境内から出土する多数の遺物から、この地は弥生時代の頃に、古代天皇家の祭祀を司った人々の生活があり、稲作民による祭祀呪術的な権力を持つ豪族の国(大丹波)の祭政の中心の地だったと考えられている。

6世紀頃、大和朝廷に統一された後、大宮売神は『延喜式』神名帳 宮中京中 宮中坐神 神祇官西院坐御巫等祭神(大社、月次新嘗)、いわゆる八神殿の1柱。当社はこの神を祀る最も古い社とされる。

さらに『延喜式』神名帳 宮中京中 宮中坐神 造酒司坐神の中に大宮売神社四座が見える。当社との関係は不明だが、「食」「酒」に関わるものとして、無関係とは思えない。

ただし、丹後国丹波郡の項には大宮売神社二座とあり、この二座の差が不透明。

『新抄格勅符抄』によると、大同元年(806年)に神封七戸を得たとされ、大宮売神に神領2500石、若宮売神に1500石の神封が充てられ、貞観元年(859年)には従五位上の神階を賜わっている。

『丹後国田数帳』によると、三十町伍反十歩が神領であり、中世の頃にも祭儀は盛大を極めていたことが推察できる。本殿の裏手は今でも「禁足の杜」となっている。

旧本殿は元禄8年(1695年)に建てられたとされ、丹後半島では珍しい隅木入春日造。昭和2年(1927年)の丹後大震災で損壊し、現在は忠霊社として移築。

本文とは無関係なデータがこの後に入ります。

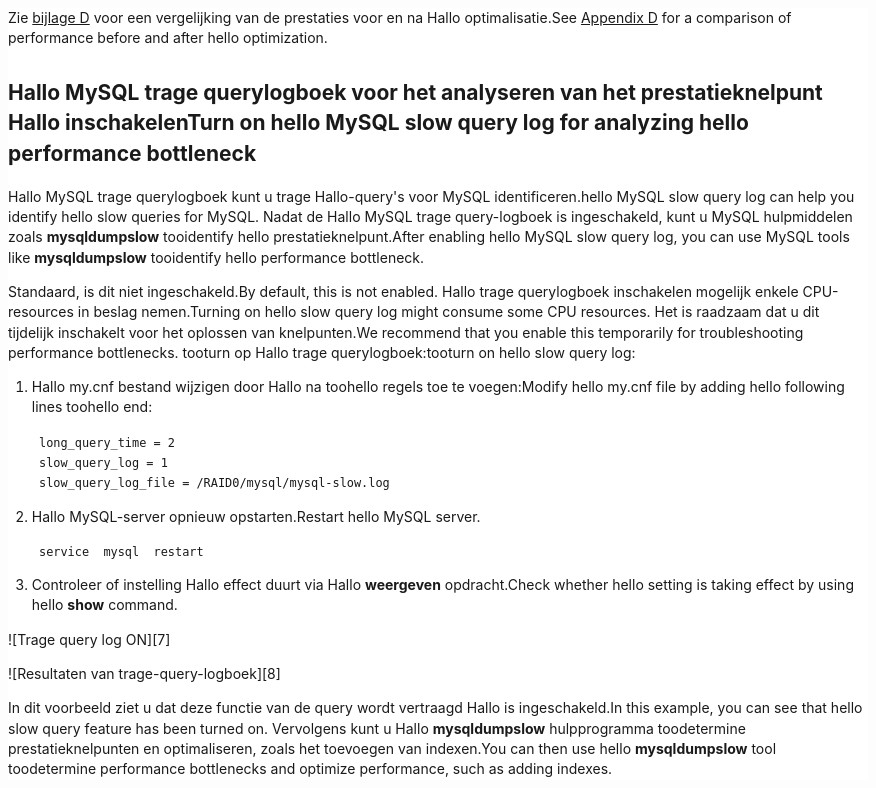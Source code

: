 <span data-ttu-id="25724-243">Zie [bijlage D](#AppendixD) voor een vergelijking van de prestaties voor en na Hallo optimalisatie.</span><span class="sxs-lookup"><span data-stu-id="25724-243">See [Appendix D](#AppendixD) for a comparison of performance before and after hello optimization.</span></span>

## <a name="turn-on-hello-mysql-slow-query-log-for-analyzing-hello-performance-bottleneck"></a><span data-ttu-id="25724-244">Hallo MySQL trage querylogboek voor het analyseren van het prestatieknelpunt Hallo inschakelen</span><span class="sxs-lookup"><span data-stu-id="25724-244">Turn on hello MySQL slow query log for analyzing hello performance bottleneck</span></span>
<span data-ttu-id="25724-245">Hallo MySQL trage querylogboek kunt u trage Hallo-query's voor MySQL identificeren.</span><span class="sxs-lookup"><span data-stu-id="25724-245">hello MySQL slow query log can help you identify hello slow queries for MySQL.</span></span> <span data-ttu-id="25724-246">Nadat de Hallo MySQL trage query-logboek is ingeschakeld, kunt u MySQL hulpmiddelen zoals **mysqldumpslow** tooidentify hello prestatieknelpunt.</span><span class="sxs-lookup"><span data-stu-id="25724-246">After enabling hello MySQL slow query log, you can use MySQL tools like **mysqldumpslow** tooidentify hello performance bottleneck.</span></span>  

<span data-ttu-id="25724-247">Standaard, is dit niet ingeschakeld.</span><span class="sxs-lookup"><span data-stu-id="25724-247">By default, this is not enabled.</span></span> <span data-ttu-id="25724-248">Hallo trage querylogboek inschakelen mogelijk enkele CPU-resources in beslag nemen.</span><span class="sxs-lookup"><span data-stu-id="25724-248">Turning on hello slow query log might consume some CPU resources.</span></span> <span data-ttu-id="25724-249">Het is raadzaam dat u dit tijdelijk inschakelt voor het oplossen van knelpunten.</span><span class="sxs-lookup"><span data-stu-id="25724-249">We recommend that you enable this temporarily for troubleshooting performance bottlenecks.</span></span> <span data-ttu-id="25724-250">tooturn op Hallo trage querylogboek:</span><span class="sxs-lookup"><span data-stu-id="25724-250">tooturn on hello slow query log:</span></span>

1. <span data-ttu-id="25724-251">Hallo my.cnf bestand wijzigen door Hallo na toohello regels toe te voegen:</span><span class="sxs-lookup"><span data-stu-id="25724-251">Modify hello my.cnf file by adding hello following lines toohello end:</span></span>

        long_query_time = 2
        slow_query_log = 1
        slow_query_log_file = /RAID0/mysql/mysql-slow.log

2. <span data-ttu-id="25724-252">Hallo MySQL-server opnieuw opstarten.</span><span class="sxs-lookup"><span data-stu-id="25724-252">Restart hello MySQL server.</span></span>

        service  mysql  restart

3. <span data-ttu-id="25724-253">Controleer of instelling Hallo effect duurt via Hallo **weergeven** opdracht.</span><span class="sxs-lookup"><span data-stu-id="25724-253">Check whether hello setting is taking effect by using hello **show** command.</span></span>

![Trage query log ON][7]   

![Resultaten van trage-query-logboek][8]

<span data-ttu-id="25724-256">In dit voorbeeld ziet u dat deze functie van de query wordt vertraagd Hallo is ingeschakeld.</span><span class="sxs-lookup"><span data-stu-id="25724-256">In this example, you can see that hello slow query feature has been turned on.</span></span> <span data-ttu-id="25724-257">Vervolgens kunt u Hallo **mysqldumpslow** hulpprogramma toodetermine prestatieknelpunten en optimaliseren, zoals het toevoegen van indexen.</span><span class="sxs-lookup"><span data-stu-id="25724-257">You can then use hello **mysqldumpslow** tool toodetermine performance bottlenecks and optimize performance, such as adding indexes.</span></span>
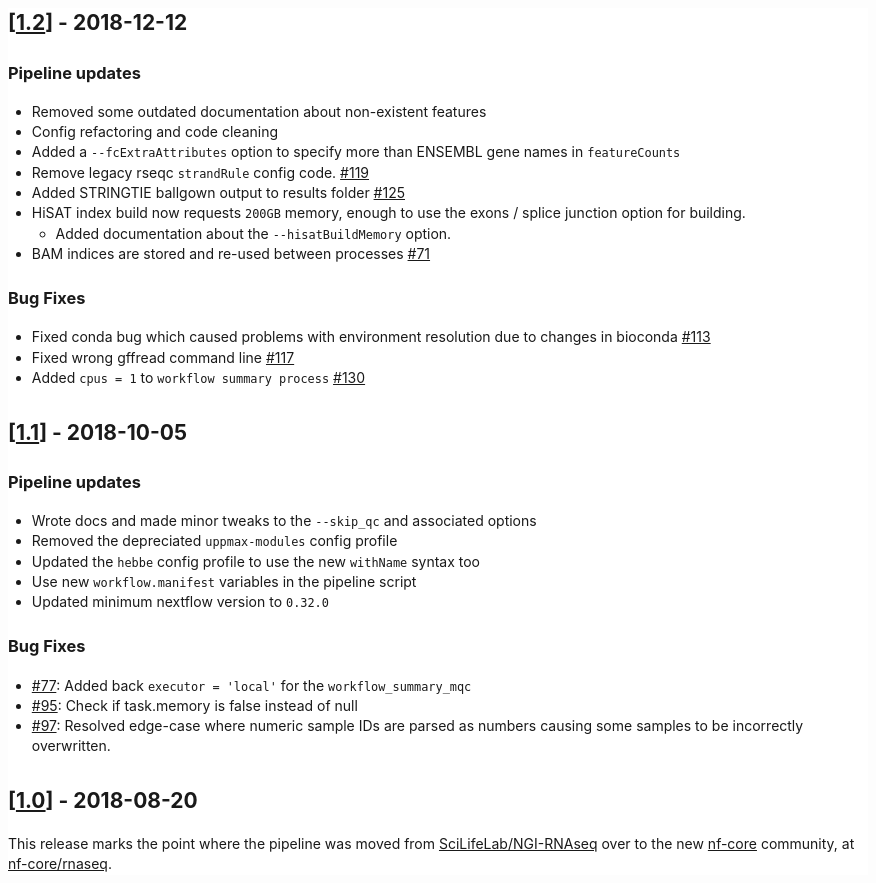 ## [[1.2](https://github.com/nf-core/rnaseq/releases/tag/1.2)] - 2018-12-12

### Pipeline updates

- Removed some outdated documentation about non-existent features
- Config refactoring and code cleaning
- Added a `--fcExtraAttributes` option to specify more than ENSEMBL gene names in `featureCounts`
- Remove legacy rseqc `strandRule` config code. [#119](https://github.com/nf-core/rnaseq/issues/119)
- Added STRINGTIE ballgown output to results folder [#125](https://github.com/nf-core/rnaseq/issues/125)
- HiSAT index build now requests `200GB` memory, enough to use the exons / splice junction option for building.
  - Added documentation about the `--hisatBuildMemory` option.
- BAM indices are stored and re-used between processes [#71](https://github.com/nf-core/rnaseq/issues/71)

### Bug Fixes

- Fixed conda bug which caused problems with environment resolution due to changes in bioconda [#113](https://github.com/nf-core/rnaseq/issues/113)
- Fixed wrong gffread command line [#117](https://github.com/nf-core/rnaseq/issues/117)
- Added `cpus = 1` to `workflow summary process` [#130](https://github.com/nf-core/rnaseq/issues/130)

## [[1.1](https://github.com/nf-core/rnaseq/releases/tag/1.1)] - 2018-10-05

### Pipeline updates

- Wrote docs and made minor tweaks to the `--skip_qc` and associated options
- Removed the depreciated `uppmax-modules` config profile
- Updated the `hebbe` config profile to use the new `withName` syntax too
- Use new `workflow.manifest` variables in the pipeline script
- Updated minimum nextflow version to `0.32.0`

### Bug Fixes

- [#77](https://github.com/nf-core/rnaseq/issues/77): Added back `executor = 'local'` for the `workflow_summary_mqc`
- [#95](https://github.com/nf-core/rnaseq/issues/95): Check if task.memory is false instead of null
- [#97](https://github.com/nf-core/rnaseq/issues/97): Resolved edge-case where numeric sample IDs are parsed as numbers causing some samples to be incorrectly overwritten.

## [[1.0](https://github.com/nf-core/rnaseq/releases/tag/1.0)] - 2018-08-20

This release marks the point where the pipeline was moved from [SciLifeLab/NGI-RNAseq](https://github.com/SciLifeLab/NGI-RNAseq)
over to the new [nf-core](http://nf-co.re/) community, at [nf-core/rnaseq](https://github.com/nf-core/rnaseq).
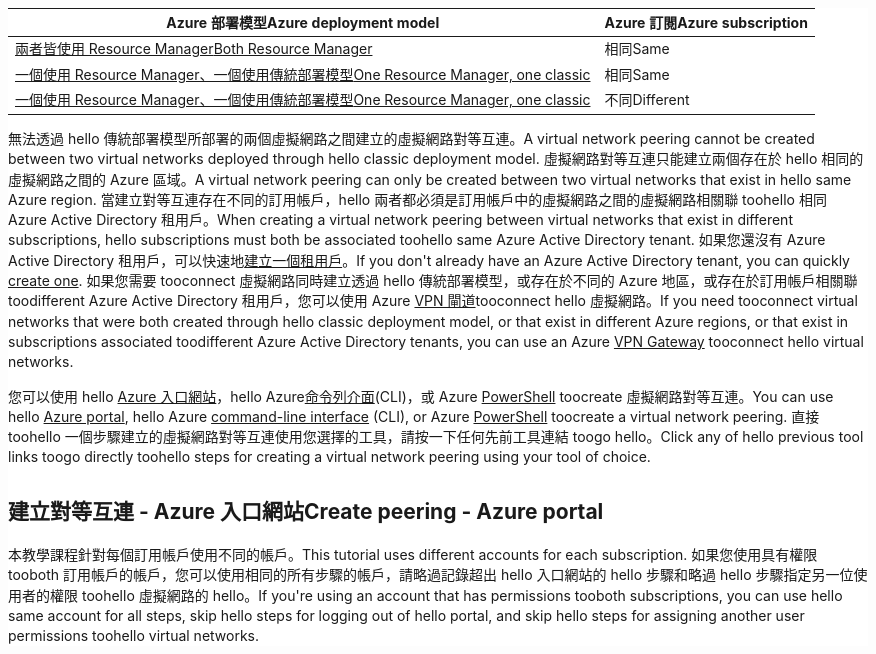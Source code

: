 |<span data-ttu-id="1d49a-110">Azure 部署模型</span><span class="sxs-lookup"><span data-stu-id="1d49a-110">Azure deployment model</span></span>  | <span data-ttu-id="1d49a-111">Azure 訂閱</span><span class="sxs-lookup"><span data-stu-id="1d49a-111">Azure subscription</span></span>  |
|--------- |---------|
|[<span data-ttu-id="1d49a-112">兩者皆使用 Resource Manager</span><span class="sxs-lookup"><span data-stu-id="1d49a-112">Both Resource Manager</span></span>](virtual-network-create-peering.md) |<span data-ttu-id="1d49a-113">相同</span><span class="sxs-lookup"><span data-stu-id="1d49a-113">Same</span></span>|
|[<span data-ttu-id="1d49a-114">一個使用 Resource Manager、一個使用傳統部署模型</span><span class="sxs-lookup"><span data-stu-id="1d49a-114">One Resource Manager, one classic</span></span>](create-peering-different-deployment-models.md) |<span data-ttu-id="1d49a-115">相同</span><span class="sxs-lookup"><span data-stu-id="1d49a-115">Same</span></span>|
|[<span data-ttu-id="1d49a-116">一個使用 Resource Manager、一個使用傳統部署模型</span><span class="sxs-lookup"><span data-stu-id="1d49a-116">One Resource Manager, one classic</span></span>](create-peering-different-deployment-models-subscriptions.md) |<span data-ttu-id="1d49a-117">不同</span><span class="sxs-lookup"><span data-stu-id="1d49a-117">Different</span></span>|

<span data-ttu-id="1d49a-118">無法透過 hello 傳統部署模型所部署的兩個虛擬網路之間建立的虛擬網路對等互連。</span><span class="sxs-lookup"><span data-stu-id="1d49a-118">A virtual network peering cannot be created between two virtual networks deployed through hello classic deployment model.</span></span> <span data-ttu-id="1d49a-119">虛擬網路對等互連只能建立兩個存在於 hello 相同的虛擬網路之間的 Azure 區域。</span><span class="sxs-lookup"><span data-stu-id="1d49a-119">A virtual network peering can only be created between two virtual networks that exist in hello same Azure region.</span></span> <span data-ttu-id="1d49a-120">當建立對等互連存在不同的訂用帳戶，hello 兩者都必須是訂用帳戶中的虛擬網路之間的虛擬網路相關聯 toohello 相同 Azure Active Directory 租用戶。</span><span class="sxs-lookup"><span data-stu-id="1d49a-120">When creating a virtual network peering between virtual networks that exist in different subscriptions, hello subscriptions must both be associated toohello same Azure Active Directory tenant.</span></span> <span data-ttu-id="1d49a-121">如果您還沒有 Azure Active Directory 租用戶，可以快速地[建立一個租用戶](../active-directory/develop/active-directory-howto-tenant.md?toc=%2fazure%2fvirtual-network%2ftoc.json#start-from-scratch)。</span><span class="sxs-lookup"><span data-stu-id="1d49a-121">If you don't already have an Azure Active Directory tenant, you can quickly [create one](../active-directory/develop/active-directory-howto-tenant.md?toc=%2fazure%2fvirtual-network%2ftoc.json#start-from-scratch).</span></span> <span data-ttu-id="1d49a-122">如果您需要 tooconnect 虛擬網路同時建立透過 hello 傳統部署模型，或存在於不同的 Azure 地區，或存在於訂用帳戶相關聯 toodifferent Azure Active Directory 租用戶，您可以使用 Azure [VPN 閘道](../vpn-gateway/vpn-gateway-howto-site-to-site-resource-manager-portal.md?toc=%2fazure%2fvirtual-network%2ftoc.json)tooconnect hello 虛擬網路。</span><span class="sxs-lookup"><span data-stu-id="1d49a-122">If you need tooconnect virtual networks that were both created through hello classic deployment model, or that exist in different Azure regions, or that exist in subscriptions associated toodifferent Azure Active Directory tenants, you can use an Azure [VPN Gateway](../vpn-gateway/vpn-gateway-howto-site-to-site-resource-manager-portal.md?toc=%2fazure%2fvirtual-network%2ftoc.json) tooconnect hello virtual networks.</span></span> 

<span data-ttu-id="1d49a-123">您可以使用 hello [Azure 入口網站](#portal)，hello Azure[命令列介面](#cli)(CLI)，或 Azure [PowerShell](#powershell) toocreate 虛擬網路對等互連。</span><span class="sxs-lookup"><span data-stu-id="1d49a-123">You can use hello [Azure portal](#portal), hello Azure [command-line interface](#cli) (CLI), or Azure [PowerShell](#powershell) toocreate a virtual network peering.</span></span> <span data-ttu-id="1d49a-124">直接 toohello 一個步驟建立的虛擬網路對等互連使用您選擇的工具，請按一下任何先前工具連結 toogo hello。</span><span class="sxs-lookup"><span data-stu-id="1d49a-124">Click any of hello previous tool links toogo directly toohello steps for creating a virtual network peering using your tool of choice.</span></span>

## <span data-ttu-id="1d49a-125"><a name="portal"></a>建立對等互連 - Azure 入口網站</span><span class="sxs-lookup"><span data-stu-id="1d49a-125"><a name="portal"></a>Create peering - Azure portal</span></span>

<span data-ttu-id="1d49a-126">本教學課程針對每個訂用帳戶使用不同的帳戶。</span><span class="sxs-lookup"><span data-stu-id="1d49a-126">This tutorial uses different accounts for each subscription.</span></span> <span data-ttu-id="1d49a-127">如果您使用具有權限 tooboth 訂用帳戶的帳戶，您可以使用相同的所有步驟的帳戶，請略過記錄超出 hello 入口網站的 hello 步驟和略過 hello 步驟指定另一位使用者的權限 toohello 虛擬網路的 hello。</span><span class="sxs-lookup"><span data-stu-id="1d49a-127">If you're using an account that has permissions tooboth subscriptions, you can use hello same account for all steps, skip hello steps for logging out of hello portal, and skip hello steps for assigning another user permissions toohello virtual networks.</span></span>
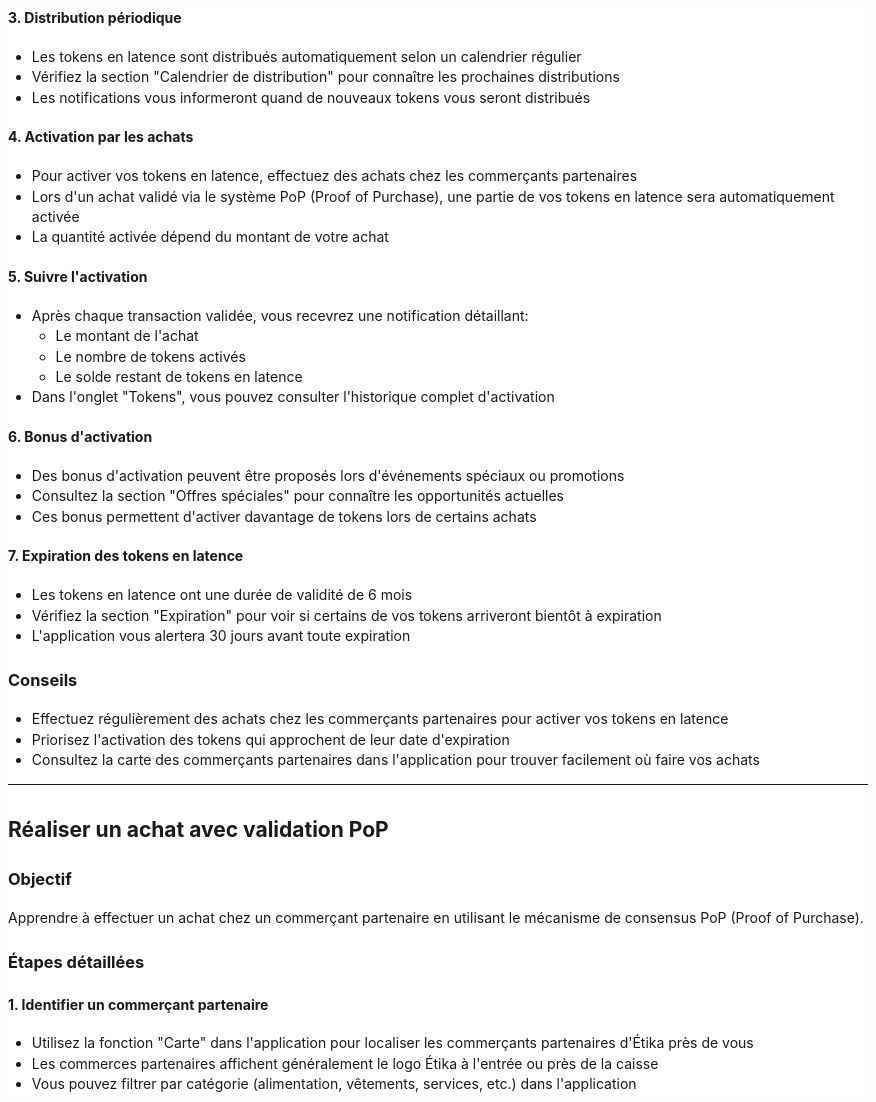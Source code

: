 #### 3. Distribution périodique
- Les tokens en latence sont distribués automatiquement selon un calendrier régulier
- Vérifiez la section "Calendrier de distribution" pour connaître les prochaines distributions
- Les notifications vous informeront quand de nouveaux tokens vous seront distribués

#### 4. Activation par les achats
- Pour activer vos tokens en latence, effectuez des achats chez les commerçants partenaires
- Lors d'un achat validé via le système PoP (Proof of Purchase), une partie de vos tokens en latence sera automatiquement activée
- La quantité activée dépend du montant de votre achat

#### 5. Suivre l'activation
- Après chaque transaction validée, vous recevrez une notification détaillant:
  * Le montant de l'achat
  * Le nombre de tokens activés
  * Le solde restant de tokens en latence
- Dans l'onglet "Tokens", vous pouvez consulter l'historique complet d'activation

#### 6. Bonus d'activation
- Des bonus d'activation peuvent être proposés lors d'événements spéciaux ou promotions
- Consultez la section "Offres spéciales" pour connaître les opportunités actuelles
- Ces bonus permettent d'activer davantage de tokens lors de certains achats

#### 7. Expiration des tokens en latence
- Les tokens en latence ont une durée de validité de 6 mois
- Vérifiez la section "Expiration" pour voir si certains de vos tokens arriveront bientôt à expiration
- L'application vous alertera 30 jours avant toute expiration

### Conseils
- Effectuez régulièrement des achats chez les commerçants partenaires pour activer vos tokens en latence
- Priorisez l'activation des tokens qui approchent de leur date d'expiration
- Consultez la carte des commerçants partenaires dans l'application pour trouver facilement où faire vos achats

---

## Réaliser un achat avec validation PoP

### Objectif
Apprendre à effectuer un achat chez un commerçant partenaire en utilisant le mécanisme de consensus PoP (Proof of Purchase).

### Étapes détaillées

#### 1. Identifier un commerçant partenaire
- Utilisez la fonction "Carte" dans l'application pour localiser les commerçants partenaires d'Étika près de vous
- Les commerces partenaires affichent généralement le logo Étika à l'entrée ou près de la caisse
- Vous pouvez filtrer par catégorie (alimentation, vêtements, services, etc.) dans l'application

境外社・御旅所として当社から500メートルほどのところに石明神遺跡(古墳時代後期の横穴式石室跡)がある。

境内には石燈籠2基があり、うち1基には「徳治二年(1307年)丁未三月七日」の刻銘がある。鎌倉時代の石造美術品として貴重で、国の重要文化財に指定されている。

また境内そのものも祭祀遺跡(大宮売神社遺跡)であり、府の史跡に指定されている。

明治5年(1872年)に旧宮津藩主の居宅を社務所として移築。明治6年(1872年)には郷社に指定され、大正13年(1924年)4月5日、府社に昇格。

摂末社には、大歳神社(大歳命御年命)、武大神社(素戔嗚命)、大川神社(保食命)、秋葉神社(訶具土命)、稲荷神社(倉稲魂命)、佐田彦神社(猿田彦命事代主命)、三社の社として、天照皇神社(天照大神)・春日神社(天児屋根命)・八幡神社(誉田別命)があり、天満神社(菅原道真)がある。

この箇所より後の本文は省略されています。